Snyder pointed to centralization of purchasing by Ford, General Motors and DaimlerChrysler on one Web site. In Europe, Proctor and Gamble, Nestle and Heinz have joined with a large hotel group to do business on a single site. Cisco Systems has even devolved its core business from that of a producer to concentrating on being an integrator of Web activity.
Knight cited a B2B Internet study by Morgan Stanley Dean Witter that describes this new type of business model as a tightly co-ordinated and mutually supportive federation of functionally specialized companies in a command chain through on-line web “hubs” that generate economies of scale “never possible before.”
“The Internet is enabling companies to form ‘business webs,’ a corporate trend to collaboration among groups of companies,” Knight added. “This in turn is generating greater specialization and more outsourcing than ever before.”
The Impact on Real Estate
Said Knight: “In a fragmented industry like corporate real estate the line between in-house core managers and service providers is blurring more than ever. We’re going to see disintermediation of old services and re-intermediation of new services with the creation of common platforms where these service providers and corporate end users can start to do business, communicate and collaborate.”
According to both speakers, the impact on real estate is only beginning to emerge.
“In the commercial realty business, people who bring together landlords, buyers and users will be vulnerable,” Snyder said. “Start-up firms are emerging to replace traditional brokerage companies by providing a total range of services as an adjunct to rental of the space. This extends beyond simply renting properties extending from providing furniture to accounting and computer support. Customer expectations of what to expect from the broker will rise. Brokers will have to become increasingly specialised.”
Knight agrees, noting the sale by Cushman & Wakefield (C&W) of its property market research department. Knight said: “New Internet-based third parties are becoming major players in providing property market information. C&W decided that that was not where there would be value created in the future.”
Who will remain when the dust settles? Knight sees the major brokers specializing in the “unique, complex transactions requiring high skills, with standardized transactions shifting to the Internet.”

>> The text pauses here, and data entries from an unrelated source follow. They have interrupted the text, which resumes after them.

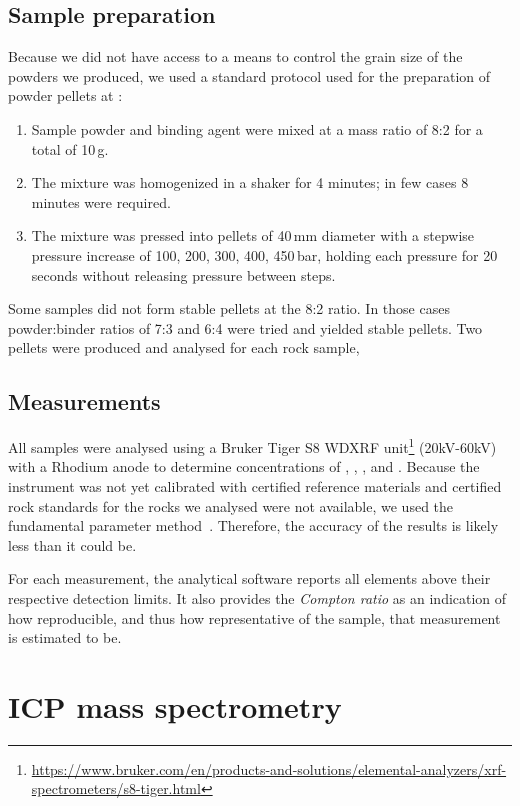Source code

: \subsection{Sample preparation}
 
Because we did not have access to a means to control the grain size of the powders we produced, 
we used a standard protocol used for the preparation of powder \XRF pellets at \ETH:

\begin{enumerate}
    \item Sample powder and binding agent were mixed at a mass ratio of 8:2 for
    a total of 10\,g. 
    \item The mixture was homogenized in 
    a shaker for 4 minutes; in few cases 8 minutes were required.
    \item The mixture was pressed into pellets of 40\,mm diameter with a stepwise pressure increase  
    of 100, 200, 300, 400, 450\,bar, holding each pressure for 20 seconds without releasing pressure
    between steps.
\end{enumerate}

Some samples did not form stable pellets at the 8:2 ratio. In those cases powder:binder
ratios of 7:3 and 6:4 were tried and yielded stable pellets.
Two pellets were produced and analysed for each rock sample, 

\subsection{Measurements}

All samples were analysed using a Bruker Tiger S8 WDXRF unit\footnote{\url{https://www.bruker.com/en/products-and-solutions/elemental-analyzers/xrf-spectrometers/s8-tiger.html}}
(20kV-60kV) with a Rhodium anode to determine
concentrations of , , ,  and .
Because the instrument was not yet calibrated with certified reference materials
and certified rock standards for the rocks we analysed were not available, we used the
fundamental parameter method~\parencite{ichikawa_solid_2023}.
Therefore, the accuracy of the results is likely less than it could be. 

For each measurement, the analytical software reports all elements above their respective detection limits.
It also provides the \emph{Compton ratio} as an indication
of how reproducible, and thus how representative of the sample, that measurement is estimated to be.

\section{ICP mass spectrometry}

“The emergence of third party research providers will diminish the numbers of major brokers and raise the number of independents,” said Snyder.
Snyder feels real estate will be one of the best-placed sectors of the economy to benefit from the new technology; he explains, “Human resources are selling the finance people on the idea that they should be a ground level force for better morale, lower costs and higher productivity and that’s in the workplace.”